Tuttavia, finché i “nazionalisti
economici” continuano a prestarvi attenzione, i deficit e i surplus delle
bilance dei pagamenti nazionali continueranno ad avere un ruolo nella
formulazione delle politiche.
Nel caso di una rottura dell’euro, le
entrate contabili derivate da Target2 diventerebbero espliciti attivi e passivi
nazionali, aprendo la strada a ulteriori recriminazioni e a un deterioramento
delle relazioni economiche e anche politiche.

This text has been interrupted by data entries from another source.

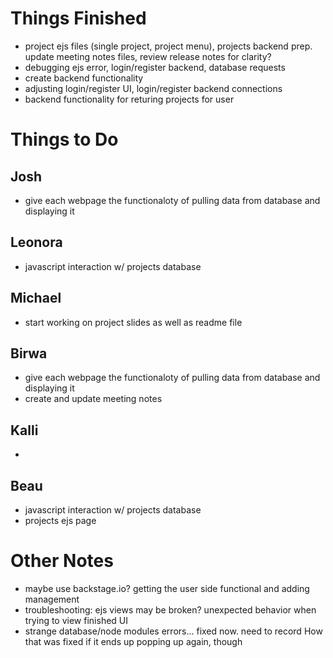 # Things Finished
- project ejs files (single project, project menu), projects backend prep. update meeting notes files, review release notes for clarity?
- debugging ejs error, login/register backend, database requests
- create backend functionality 
- adjusting login/register UI, login/register backend connections
- backend functionality for returing projects for user


# Things to Do
## Josh
- give each webpage the functionaloty of pulling data from database and displaying it
## Leonora
- javascript interaction w/ projects database 

## Michael
- start working on project slides as well as readme file
## Birwa
- give each webpage the functionaloty of pulling data from database and displaying it
- create and update meeting notes
## Kalli
- 
## Beau
- javascript interaction w/ projects database 
- projects ejs page

# Other Notes
- maybe use backstage.io?
getting the user side functional and adding management 
- troubleshooting: ejs views may be broken? unexpected behavior when trying to view finished UI
- strange database/node modules errors... fixed now. need to record How that was fixed if it ends up popping up again, though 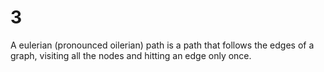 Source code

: # 3
A eulerian (pronounced oilerian) path is a path that follows the edges of a graph, visiting all the nodes and hitting an edge only once.
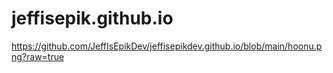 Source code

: # jeffisepik.github.io
https://github.com/JeffIsEpikDev/jeffisepikdev.github.io/blob/main/hoonu.png?raw=true
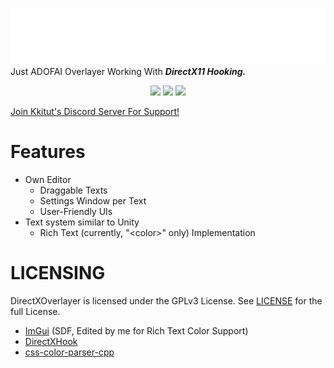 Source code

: ![logo](logo/DXOverlayer@4x.png)
Just ADOFAI Overlayer Working With ***DirectX11 Hooking.***

<p align="center">
	<a href="https://github.com/square3ang/DirectXOverlayer/releases/latest"><img src="https://img.shields.io/github/v/release/square3ang/DirectXOverlayer?label=latest&style=for-the-badge"></a>
	<a href="https://github.com/square3ang/DirectXOverlayer/releases"><img src="https://img.shields.io/github/downloads/square3ang/DirectXOverlayer/latest/DirectXOverlayer.zip?style=for-the-badge"></a>
	<a href="https://github.com/square3ang/DirectXOverlayer/graphs/contributors"><img src="https://img.shields.io/github/contributors/square3ang/DirectXOverlayer?style=for-the-badge"></a>
</p>

[Join Kkitut's Discord Server For Support!](https://discord.gg/vaVXtsRY37)

# Features
* Own Editor
  * Draggable Texts
  * Settings Window per Text
  * User-Friendly UIs
* Text system similar to Unity
  * Rich Text (currently, "\<color>" only) Implementation

# LICENSING

DirectXOverlayer is licensed under the GPLv3 License. See [LICENSE](LICENSE) for the full License.

- [ImGui](https://github.com/bvgastel/imgui/tree/sdf) (SDF, Edited by me for Rich Text Color Support)
- [DirectXHook](https://github.com/techiew/DirectXHook)
- [css-color-parser-cpp](https://github.com/mapbox/css-color-parser-cpp)
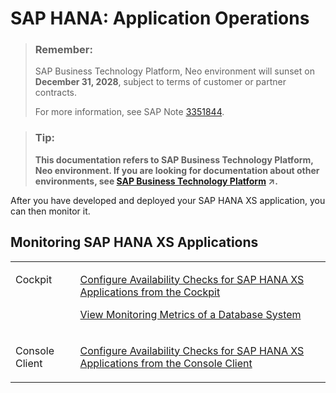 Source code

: <!-- loio6902b488768a4b13a75c8d9d50055fa2 -->

# SAP HANA: Application Operations

> ### Remember:  
> SAP Business Technology Platform, Neo environment will sunset on **December 31, 2028**, subject to terms of customer or partner contracts.
> 
> For more information, see SAP Note [3351844](https://me.sap.com/notes/3351844).

> ### Tip:  
> **This documentation refers to SAP Business Technology Platform, Neo environment. If you are looking for documentation about other environments, see [SAP Business Technology Platform](https://help.sap.com/viewer/65de2977205c403bbc107264b8eccf4b/Cloud/en-US/6a2c1ab5a31b4ed9a2ce17a5329e1dd8.html "SAP Business Technology Platform (SAP BTP) is an integrated offering comprised of the following technology portfolios: application development; process automation; integration; data, analytics, and enterprise planning; artificial intelligence. The platform offers users the ability to turn data into business value, compose end-to-end business processes, connect entire IT landscapes, and personalize, build and extend SAP applications. This reduces the overall total cost of ownership maintaining SAP landscapes and third-party software across end-to-end business processes.") :arrow_upper_right:.**

After you have developed and deployed your SAP HANA XS application, you can then monitor it.



## Monitoring SAP HANA XS Applications


<table>
<tr>
<td valign="top">

Cockpit

</td>
<td valign="top">

[Configure Availability Checks for SAP HANA XS Applications from the Cockpit](../30-development-neo/configure-availability-checks-for-sap-hana-xs-applications-from-the-cockpit-a6663f0.md)

[View Monitoring Metrics of a Database System](../30-development-neo/view-monitoring-metrics-of-a-database-system-b02814d.md)

</td>
</tr>
<tr>
<td valign="top">

Console Client

</td>
<td valign="top">

[Configure Availability Checks for SAP HANA XS Applications from the Console Client](../30-development-neo/configure-availability-checks-for-sap-hana-xs-applications-from-the-console-client-951d9b8.md) 

</td>
</tr>
</table>

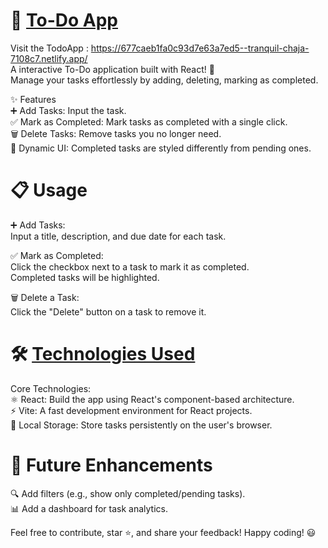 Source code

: # 📝 [To-Do App](https://677caeb1fa0c93d7e63a7ed5--tranquil-chaja-7108c7.netlify.app/) <br/>
Visit the TodoApp : https://677caeb1fa0c93d7e63a7ed5--tranquil-chaja-7108c7.netlify.app/<br/>
A interactive To-Do application built with React! 🚀<br/>
Manage your tasks effortlessly by adding, deleting, marking as completed.<br/>

✨ Features <br/>
➕ Add Tasks: Input the task.<br/>
✅ Mark as Completed: Mark tasks as completed with a single click.<br/>
🗑️ Delete Tasks: Remove tasks you no longer need.<br/>
🎨 Dynamic UI: Completed tasks are styled differently from pending ones.<br/>

# 📋 Usage <br/>

➕ Add Tasks:<br/>
Input a title, description, and due date for each task.

✅ Mark as Completed:<br/>
Click the checkbox next to a task to mark it as completed.<br/>
Completed tasks will be highlighted.<br/>

🗑️ Delete a Task:<br/>
Click the "Delete" button on a task to remove it.<br/>

# 🛠️ [Technologies Used](https://react.dev/)
Core Technologies:<br/>
⚛️ React: Build the app using React's component-based architecture.<br/>
⚡  Vite: A fast development environment for React projects.<br/>
💾 Local Storage: Store tasks persistently on the user's browser.

# 🚀 Future Enhancements
🔍 Add filters (e.g., show only completed/pending tasks). <br/>
📊 Add a dashboard for task analytics.<br/>

Feel free to contribute, star ⭐, and share your feedback! Happy coding! 😃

Alla fine, i fondatori dell’euro
hanno commesso un grave errore ignorando il non irrilevante dettaglio che Hume
avrebbe certamente colto.
Decidendo di non abolire
definitivamente le banche centrali nazionali, la porta sul retro è rimasta
socchiusa permettendo agli interessi nazionali di interferire con il normale funzionamento del sistema
finanziario e del meccanismo di Hume.
Questa svista, assieme all’incapacità
di istituire una Autorità bancaria europea veramente forte, ha lasciato
scoperto uno squarcio nell’integrazione monetaria e finanziaria dell’Unione
Europea che ci perseguiterà nei mesi e anni a venire.
1 Buiter
et al 2011.
2 Sinn
2012, Dullien and Schieritz 2012, Tornell and Westermann 2011.
[FINE]
Il corsivo è mio.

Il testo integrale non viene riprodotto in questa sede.